Keys to the theory
i am still drinking in the theories put forth by Penelope Eckert in her book, Linguistic Variation As Social Practice, and have listed and/or summarized a few below:
- No community exists in a vacuum and it is the individual speaker that brings life to language.
- Speaker as constituting rather than representing social categories
- The ’social meaning of variation’ is not just a reflection of membership, it is what makes membership in categories meaningful
- This theory treats:
-the speaker as a linguistic agent
-speech as a building of meaning
-and the community as mutually engaged in a meaning-making enterprise (1999:4) - "The social meaning associated with variation is local – it has to do with concrete places, people, styles, and issues" (1999:4)
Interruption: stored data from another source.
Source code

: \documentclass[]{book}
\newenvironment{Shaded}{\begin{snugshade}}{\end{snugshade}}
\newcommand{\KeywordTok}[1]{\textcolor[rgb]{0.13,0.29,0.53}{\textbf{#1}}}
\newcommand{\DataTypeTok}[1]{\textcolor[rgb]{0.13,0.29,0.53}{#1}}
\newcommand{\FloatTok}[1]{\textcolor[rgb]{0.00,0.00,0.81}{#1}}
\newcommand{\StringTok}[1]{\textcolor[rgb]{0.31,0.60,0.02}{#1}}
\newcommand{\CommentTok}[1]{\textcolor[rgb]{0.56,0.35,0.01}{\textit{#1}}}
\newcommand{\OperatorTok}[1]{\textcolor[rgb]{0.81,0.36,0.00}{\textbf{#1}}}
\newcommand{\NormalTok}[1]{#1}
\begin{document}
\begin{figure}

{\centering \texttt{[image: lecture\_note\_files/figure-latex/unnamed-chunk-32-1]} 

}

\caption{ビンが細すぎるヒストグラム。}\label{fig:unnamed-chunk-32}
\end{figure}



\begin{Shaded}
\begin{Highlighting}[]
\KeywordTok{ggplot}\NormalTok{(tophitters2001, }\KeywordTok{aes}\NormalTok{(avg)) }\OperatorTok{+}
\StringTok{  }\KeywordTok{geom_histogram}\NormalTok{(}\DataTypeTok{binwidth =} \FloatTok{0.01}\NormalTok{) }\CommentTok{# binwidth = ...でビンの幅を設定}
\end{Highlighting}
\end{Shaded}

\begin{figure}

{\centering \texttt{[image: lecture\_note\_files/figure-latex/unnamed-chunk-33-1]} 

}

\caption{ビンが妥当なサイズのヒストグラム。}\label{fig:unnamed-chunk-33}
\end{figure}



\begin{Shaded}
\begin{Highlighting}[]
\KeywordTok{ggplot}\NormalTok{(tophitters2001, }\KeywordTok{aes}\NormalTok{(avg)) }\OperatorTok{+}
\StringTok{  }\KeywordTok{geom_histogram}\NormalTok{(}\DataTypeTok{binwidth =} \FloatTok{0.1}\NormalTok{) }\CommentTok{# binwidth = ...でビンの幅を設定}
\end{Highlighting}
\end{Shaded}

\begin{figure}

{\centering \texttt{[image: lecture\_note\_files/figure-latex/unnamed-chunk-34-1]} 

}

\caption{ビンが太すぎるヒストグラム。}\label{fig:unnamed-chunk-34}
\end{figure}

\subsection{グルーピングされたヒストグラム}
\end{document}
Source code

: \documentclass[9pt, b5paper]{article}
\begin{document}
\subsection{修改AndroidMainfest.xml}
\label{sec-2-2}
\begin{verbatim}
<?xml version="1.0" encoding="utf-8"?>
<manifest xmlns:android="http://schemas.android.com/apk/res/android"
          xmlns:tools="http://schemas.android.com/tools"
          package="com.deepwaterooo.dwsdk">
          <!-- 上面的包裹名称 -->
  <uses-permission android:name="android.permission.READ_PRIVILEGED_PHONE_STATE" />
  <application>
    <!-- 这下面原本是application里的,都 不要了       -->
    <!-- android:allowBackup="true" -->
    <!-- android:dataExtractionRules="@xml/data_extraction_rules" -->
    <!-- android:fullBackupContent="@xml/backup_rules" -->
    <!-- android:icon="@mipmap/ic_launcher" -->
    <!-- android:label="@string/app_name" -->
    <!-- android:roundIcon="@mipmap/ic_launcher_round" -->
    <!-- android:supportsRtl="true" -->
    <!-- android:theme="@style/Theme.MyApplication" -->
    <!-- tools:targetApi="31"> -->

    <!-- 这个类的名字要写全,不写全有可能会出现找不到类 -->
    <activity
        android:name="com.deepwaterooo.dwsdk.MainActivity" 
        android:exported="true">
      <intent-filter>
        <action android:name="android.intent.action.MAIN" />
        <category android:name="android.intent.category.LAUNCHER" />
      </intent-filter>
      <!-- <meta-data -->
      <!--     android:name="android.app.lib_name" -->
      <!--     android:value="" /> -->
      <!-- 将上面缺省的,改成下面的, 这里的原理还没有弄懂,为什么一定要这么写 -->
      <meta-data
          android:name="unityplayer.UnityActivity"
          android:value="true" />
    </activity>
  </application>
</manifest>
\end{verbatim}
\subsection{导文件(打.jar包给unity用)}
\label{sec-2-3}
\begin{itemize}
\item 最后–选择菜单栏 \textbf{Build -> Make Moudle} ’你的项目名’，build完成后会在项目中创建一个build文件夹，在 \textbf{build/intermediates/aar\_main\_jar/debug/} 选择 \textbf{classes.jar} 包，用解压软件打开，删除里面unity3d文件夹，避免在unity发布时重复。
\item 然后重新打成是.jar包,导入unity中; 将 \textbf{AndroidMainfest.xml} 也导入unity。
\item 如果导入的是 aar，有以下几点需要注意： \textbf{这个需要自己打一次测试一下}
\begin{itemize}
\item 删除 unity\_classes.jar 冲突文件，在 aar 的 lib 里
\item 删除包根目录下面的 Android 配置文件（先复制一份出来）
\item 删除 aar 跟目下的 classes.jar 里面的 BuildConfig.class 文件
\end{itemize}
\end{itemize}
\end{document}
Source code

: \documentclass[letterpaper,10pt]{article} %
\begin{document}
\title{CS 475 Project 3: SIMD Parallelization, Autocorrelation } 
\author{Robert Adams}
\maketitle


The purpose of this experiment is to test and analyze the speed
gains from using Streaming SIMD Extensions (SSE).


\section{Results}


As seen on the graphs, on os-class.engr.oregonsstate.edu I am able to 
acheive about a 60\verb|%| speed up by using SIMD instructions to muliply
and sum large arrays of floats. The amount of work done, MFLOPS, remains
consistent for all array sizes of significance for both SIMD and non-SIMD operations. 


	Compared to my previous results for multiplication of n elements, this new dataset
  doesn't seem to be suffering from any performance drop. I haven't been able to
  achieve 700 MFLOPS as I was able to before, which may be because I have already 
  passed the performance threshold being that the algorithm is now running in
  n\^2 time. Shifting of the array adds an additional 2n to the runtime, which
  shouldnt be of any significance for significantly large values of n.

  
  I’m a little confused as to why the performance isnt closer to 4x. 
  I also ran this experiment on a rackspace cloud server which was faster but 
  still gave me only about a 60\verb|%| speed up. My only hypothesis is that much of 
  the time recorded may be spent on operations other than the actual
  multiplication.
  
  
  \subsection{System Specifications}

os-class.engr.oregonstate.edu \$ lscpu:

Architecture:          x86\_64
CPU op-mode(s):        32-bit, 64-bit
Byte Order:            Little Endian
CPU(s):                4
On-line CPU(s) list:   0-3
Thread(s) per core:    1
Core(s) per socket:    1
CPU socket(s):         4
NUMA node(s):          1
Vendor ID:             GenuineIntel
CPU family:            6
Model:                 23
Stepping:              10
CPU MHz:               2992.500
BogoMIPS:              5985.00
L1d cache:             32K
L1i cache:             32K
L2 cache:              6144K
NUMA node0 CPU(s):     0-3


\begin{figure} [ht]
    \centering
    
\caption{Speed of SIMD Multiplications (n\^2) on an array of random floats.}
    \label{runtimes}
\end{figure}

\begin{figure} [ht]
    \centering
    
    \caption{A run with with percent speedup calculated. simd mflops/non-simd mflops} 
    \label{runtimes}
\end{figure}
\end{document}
I have only begun Eckert’s book, but have also read a bit of Bell, which so far seems to be in line with her theory. He also takes into consideration the audience in his taxonomy of audience members: addressees, auditors, overhearers, eavesdroppers, and referees.
Bell’s taxonomy has interesting implications as to self-presentation and discourse in blogging because there are different types of audiences – those to whom you are ’speaking’, those of whom you are aware (part of your self-defined/identified network), those of whom you are vaguely aware (periphery members and ‘free-movers’ within your network), and the public audience which is part and parcel of speaking in a public space.